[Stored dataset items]
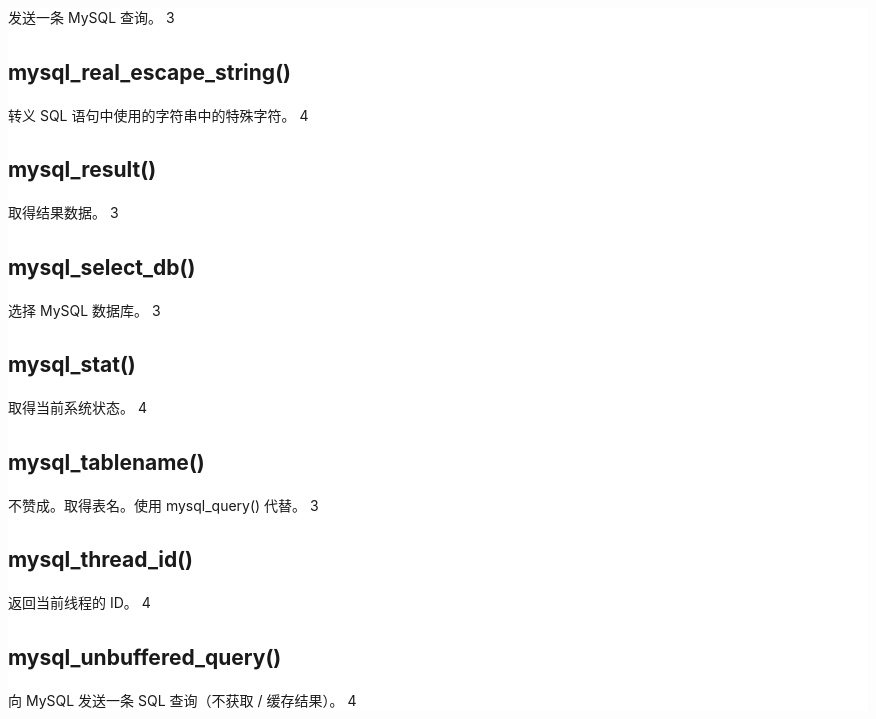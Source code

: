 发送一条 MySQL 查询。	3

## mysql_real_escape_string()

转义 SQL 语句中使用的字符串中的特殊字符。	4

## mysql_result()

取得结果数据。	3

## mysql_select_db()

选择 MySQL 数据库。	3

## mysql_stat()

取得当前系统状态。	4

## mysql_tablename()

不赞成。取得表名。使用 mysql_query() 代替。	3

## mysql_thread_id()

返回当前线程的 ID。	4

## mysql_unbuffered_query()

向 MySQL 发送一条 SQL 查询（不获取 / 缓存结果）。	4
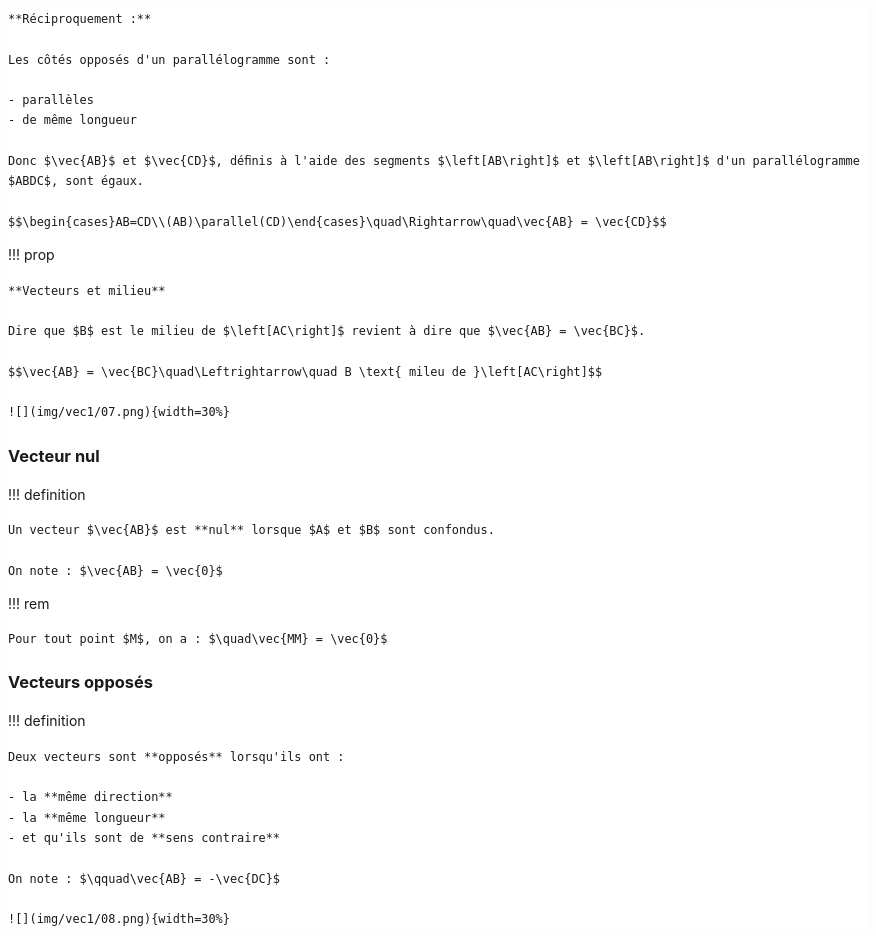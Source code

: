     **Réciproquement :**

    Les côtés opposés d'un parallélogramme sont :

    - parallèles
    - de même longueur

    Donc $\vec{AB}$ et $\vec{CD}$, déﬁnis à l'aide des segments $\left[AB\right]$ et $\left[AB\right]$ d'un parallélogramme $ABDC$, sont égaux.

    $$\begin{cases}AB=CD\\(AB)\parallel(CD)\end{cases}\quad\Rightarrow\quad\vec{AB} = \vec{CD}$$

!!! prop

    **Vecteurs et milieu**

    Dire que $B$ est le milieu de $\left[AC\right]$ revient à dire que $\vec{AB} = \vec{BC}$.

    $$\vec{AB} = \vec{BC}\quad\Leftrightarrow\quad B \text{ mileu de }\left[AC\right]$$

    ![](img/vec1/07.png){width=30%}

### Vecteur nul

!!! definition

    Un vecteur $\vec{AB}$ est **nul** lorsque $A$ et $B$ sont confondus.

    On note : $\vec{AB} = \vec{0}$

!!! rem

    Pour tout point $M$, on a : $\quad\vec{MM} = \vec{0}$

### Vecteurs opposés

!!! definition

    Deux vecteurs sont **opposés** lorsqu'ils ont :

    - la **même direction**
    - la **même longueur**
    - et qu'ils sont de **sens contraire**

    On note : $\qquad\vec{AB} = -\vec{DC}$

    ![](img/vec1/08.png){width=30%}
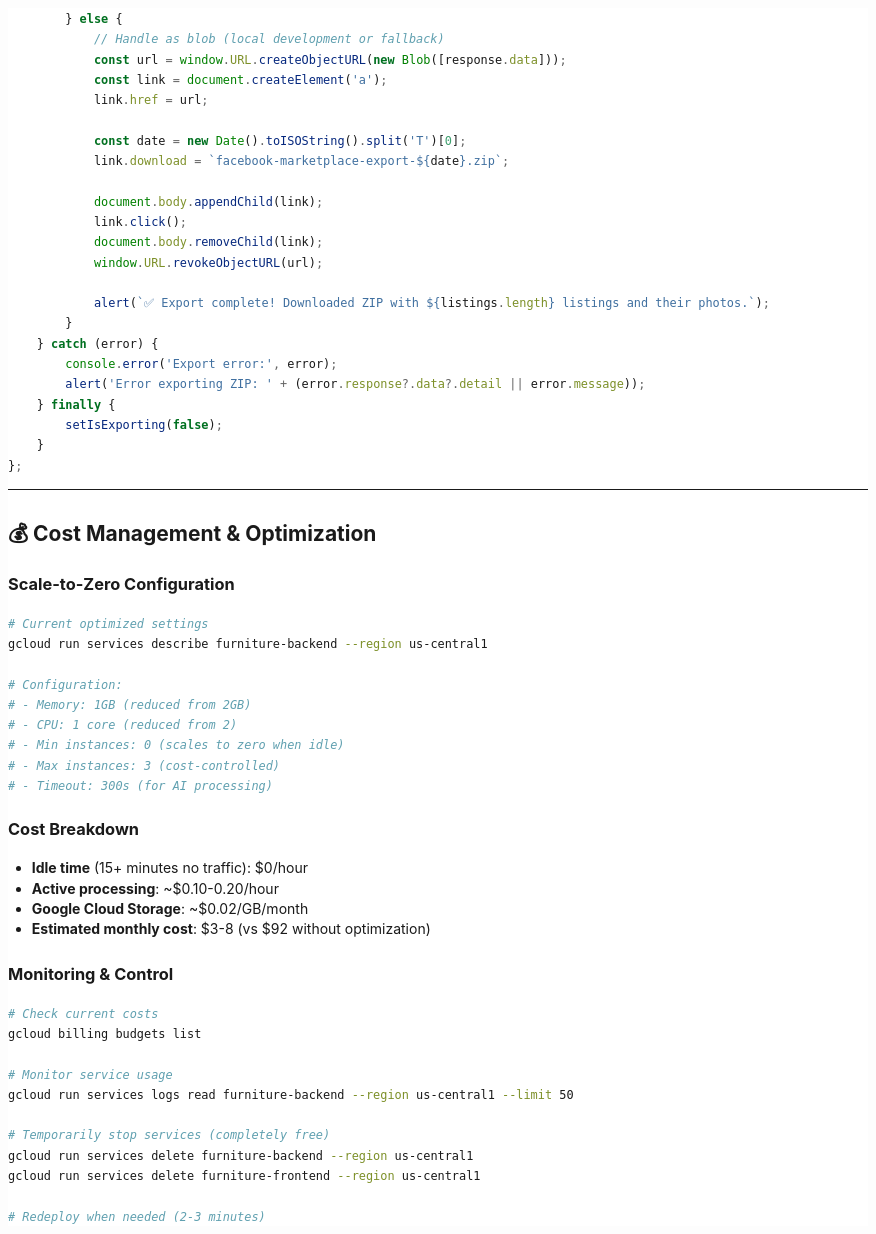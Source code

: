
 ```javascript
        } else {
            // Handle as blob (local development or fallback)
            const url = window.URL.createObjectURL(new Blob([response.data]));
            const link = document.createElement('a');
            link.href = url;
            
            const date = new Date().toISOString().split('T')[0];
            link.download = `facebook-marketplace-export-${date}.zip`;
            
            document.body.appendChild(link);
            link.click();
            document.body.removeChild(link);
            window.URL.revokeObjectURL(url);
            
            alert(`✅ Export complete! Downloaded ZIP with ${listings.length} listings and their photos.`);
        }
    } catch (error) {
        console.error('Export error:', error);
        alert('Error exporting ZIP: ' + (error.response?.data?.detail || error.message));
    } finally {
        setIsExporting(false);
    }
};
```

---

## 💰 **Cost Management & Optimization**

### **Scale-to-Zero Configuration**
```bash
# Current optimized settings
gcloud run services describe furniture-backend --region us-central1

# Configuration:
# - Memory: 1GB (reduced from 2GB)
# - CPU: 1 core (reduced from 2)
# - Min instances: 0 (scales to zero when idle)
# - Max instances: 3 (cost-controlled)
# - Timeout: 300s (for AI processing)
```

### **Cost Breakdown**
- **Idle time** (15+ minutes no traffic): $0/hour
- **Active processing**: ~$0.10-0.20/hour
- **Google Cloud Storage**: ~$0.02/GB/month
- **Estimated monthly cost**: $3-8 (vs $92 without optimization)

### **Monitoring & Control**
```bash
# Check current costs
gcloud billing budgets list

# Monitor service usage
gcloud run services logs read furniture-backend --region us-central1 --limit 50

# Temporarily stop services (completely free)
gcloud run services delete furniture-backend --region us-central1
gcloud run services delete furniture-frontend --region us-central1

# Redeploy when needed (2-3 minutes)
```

---

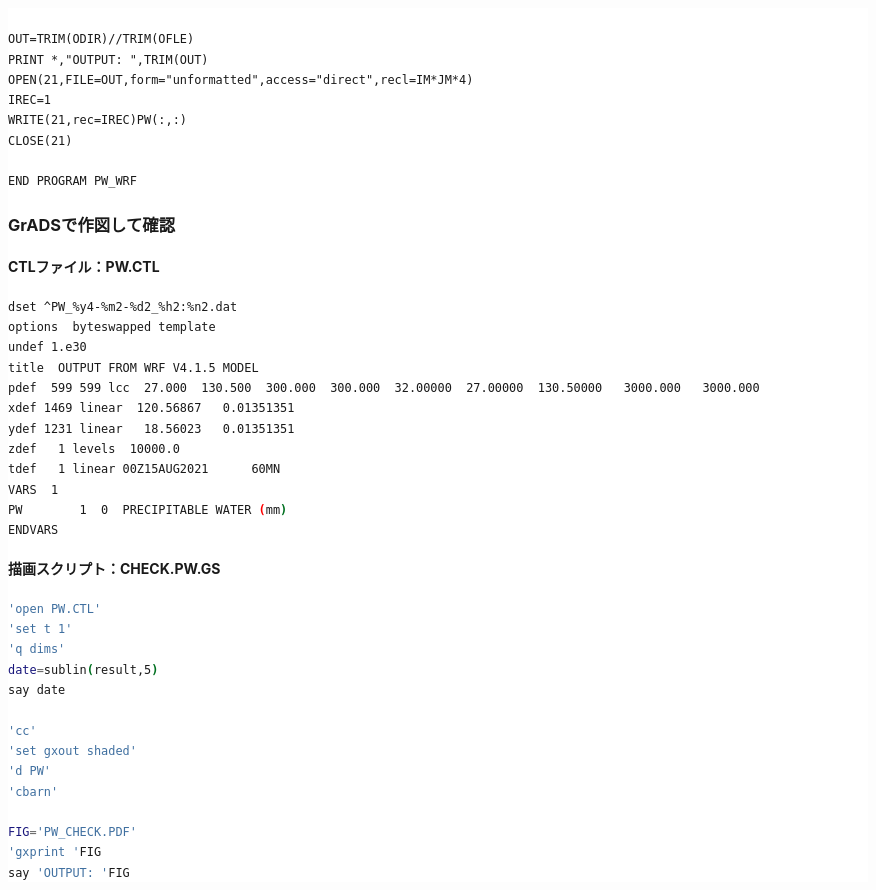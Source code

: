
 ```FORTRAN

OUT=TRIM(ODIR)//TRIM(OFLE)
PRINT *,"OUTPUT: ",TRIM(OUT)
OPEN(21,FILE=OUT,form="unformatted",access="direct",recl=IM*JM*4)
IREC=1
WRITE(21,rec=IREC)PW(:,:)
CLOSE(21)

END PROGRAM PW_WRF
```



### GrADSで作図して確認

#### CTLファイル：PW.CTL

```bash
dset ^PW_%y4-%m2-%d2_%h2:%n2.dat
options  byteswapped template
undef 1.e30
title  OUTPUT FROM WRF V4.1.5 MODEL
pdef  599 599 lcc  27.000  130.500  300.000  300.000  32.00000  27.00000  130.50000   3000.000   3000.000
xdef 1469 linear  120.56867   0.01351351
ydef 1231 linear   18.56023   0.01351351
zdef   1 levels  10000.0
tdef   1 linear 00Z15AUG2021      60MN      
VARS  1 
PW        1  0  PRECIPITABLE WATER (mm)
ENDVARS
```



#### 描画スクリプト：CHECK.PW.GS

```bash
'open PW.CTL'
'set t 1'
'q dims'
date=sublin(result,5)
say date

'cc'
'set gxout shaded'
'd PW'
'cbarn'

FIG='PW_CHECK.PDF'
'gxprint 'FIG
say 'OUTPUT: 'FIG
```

* * *

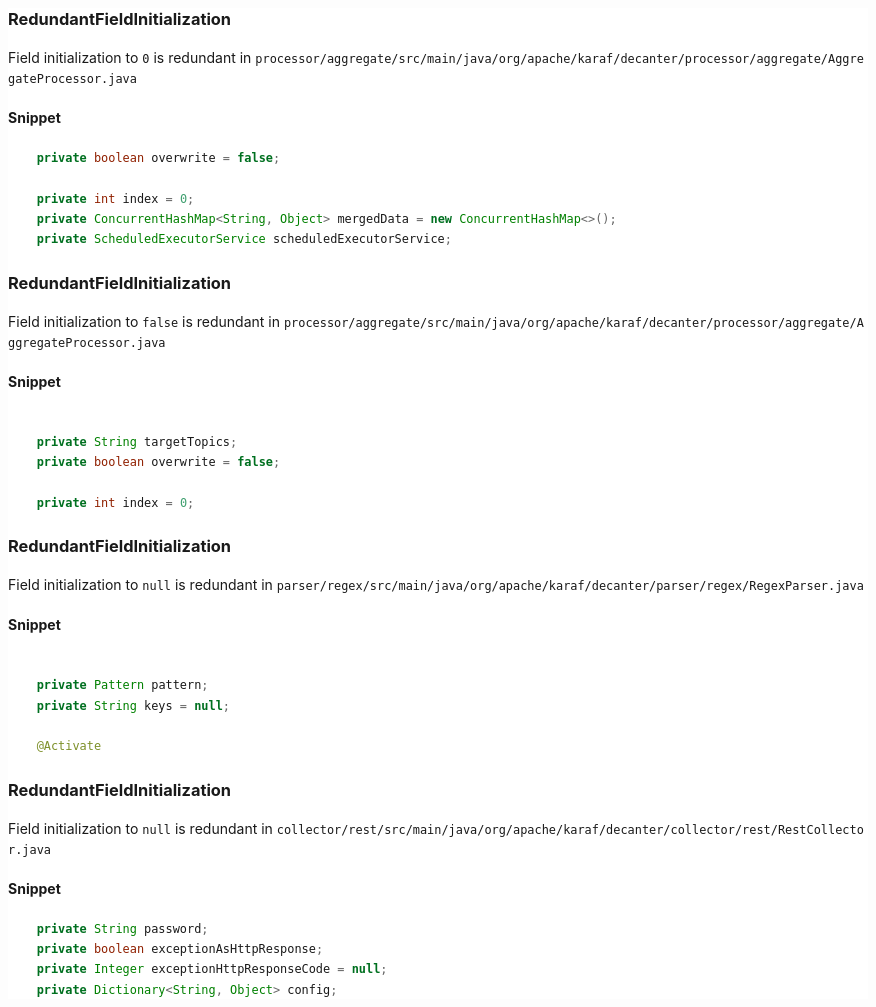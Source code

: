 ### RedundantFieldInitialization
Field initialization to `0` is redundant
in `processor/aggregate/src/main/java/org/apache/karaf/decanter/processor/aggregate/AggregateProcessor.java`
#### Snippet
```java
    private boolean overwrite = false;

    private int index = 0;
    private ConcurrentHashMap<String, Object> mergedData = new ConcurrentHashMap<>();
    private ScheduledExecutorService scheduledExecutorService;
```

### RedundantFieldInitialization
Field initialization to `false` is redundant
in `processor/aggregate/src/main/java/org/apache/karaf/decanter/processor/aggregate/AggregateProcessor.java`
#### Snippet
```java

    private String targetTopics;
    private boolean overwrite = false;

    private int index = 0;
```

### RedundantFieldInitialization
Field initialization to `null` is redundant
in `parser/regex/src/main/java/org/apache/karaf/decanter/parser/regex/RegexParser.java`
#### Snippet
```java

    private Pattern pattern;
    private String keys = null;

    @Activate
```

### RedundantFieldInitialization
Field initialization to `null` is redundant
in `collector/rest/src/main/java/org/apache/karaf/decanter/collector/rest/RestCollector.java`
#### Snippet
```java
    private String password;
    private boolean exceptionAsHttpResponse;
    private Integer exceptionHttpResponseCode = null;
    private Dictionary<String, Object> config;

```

● TASK DIRECTIONS: Only the lines that hold the word "alert" are wanted; each should be pulled from the records.

● YOUR SOLUTION:
            alert(`✅ Export complete! Downloaded ZIP with ${listings.length} listings and their photos.`);
        alert('Error exporting ZIP: ' + (error.response?.data?.detail || error.message));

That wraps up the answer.